— What to work on —
Leaving out all pictures, return the records word for word.

— Data shown —

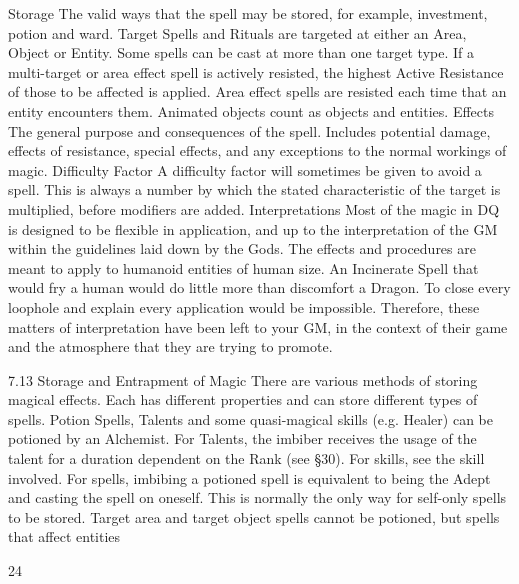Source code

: \documentclass[a4paper]{article}
\begin{document}
\begin{multicols}{3}
Storage The valid ways that the spell may be
stored, for example, investment, potion and ward.
Target Spells and Rituals are targeted at either an
Area, Object or Entity. Some spells can be cast at
more than one target type. If a multi-target or area
effect spell is actively resisted, the highest Active
Resistance of those to be affected is applied. Area
effect spells are resisted each time that an entity
encounters them. Animated objects count as objects and entities.
Effects The general purpose and consequences of
the spell. Includes potential damage, effects of
resistance, special effects, and any exceptions to
the normal workings of magic.
Difficulty Factor A difficulty factor will sometimes be given to avoid a spell. This is always a
number by which the stated characteristic of the
target is multiplied, before modifiers are added.
Interpretations
Most of the magic in DQ is designed to be flexible
in application, and up to the interpretation of the
GM within the guidelines laid down by the Gods.
The effects and procedures are meant to apply to
humanoid entities of human size. An Incinerate
Spell that would fry a human would do little more
than discomfort a Dragon. To close every loophole
and explain every application would be impossible.
Therefore, these matters of interpretation have
been left to your GM, in the context of their game
and the atmosphere that they are trying to promote.

7.13 Storage and Entrapment of Magic
There are various methods of storing magical effects. Each has different properties and can store
different types of spells.
Potion Spells, Talents and some quasi-magical
skills (e.g. Healer) can be potioned by an Alchemist. For Talents, the imbiber receives the usage of
the talent for a duration dependent on the Rank
(see §30). For skills, see the skill involved. For
spells, imbibing a potioned spell is equivalent to
being the Adept and casting the spell on oneself.
This is normally the only way for self-only spells
to be stored. Target area and target object spells
cannot be potioned, but spells that affect entities

24


\end{multicols}
\end{document}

— Answer section —
Source code

: \documentclass[a4paper]{article}
\begin{document}
\begin{multicols}{3}
Storage The valid ways that the spell may be
stored, for example, investment, potion and ward.
Target Spells and Rituals are targeted at either an
Area, Object or Entity. Some spells can be cast at
more than one target type. If a multi-target or area
effect spell is actively resisted, the highest Active
Resistance of those to be affected is applied. Area
effect spells are resisted each time that an entity
encounters them. Animated objects count as objects and entities.
Effects The general purpose and consequences of
the spell. Includes potential damage, effects of
resistance, special effects, and any exceptions to
the normal workings of magic.
Difficulty Factor A difficulty factor will sometimes be given to avoid a spell. This is always a
number by which the stated characteristic of the
target is multiplied, before modifiers are added.
Interpretations
Most of the magic in DQ is designed to be flexible
in application, and up to the interpretation of the
GM within the guidelines laid down by the Gods.
The effects and procedures are meant to apply to
humanoid entities of human size. An Incinerate
Spell that would fry a human would do little more
than discomfort a Dragon. To close every loophole
and explain every application would be impossible.
Therefore, these matters of interpretation have
been left to your GM, in the context of their game
and the atmosphere that they are trying to promote.

7.13 Storage and Entrapment of Magic
There are various methods of storing magical effects. Each has different properties and can store
different types of spells.
Potion Spells, Talents and some quasi-magical
skills (e.g. Healer) can be potioned by an Alchemist. For Talents, the imbiber receives the usage of
the talent for a duration dependent on the Rank
(see §30). For skills, see the skill involved. For
spells, imbibing a potioned spell is equivalent to
being the Adept and casting the spell on oneself.
This is normally the only way for self-only spells
to be stored. Target area and target object spells
cannot be potioned, but spells that affect entities

24


\end{multicols}
\end{document}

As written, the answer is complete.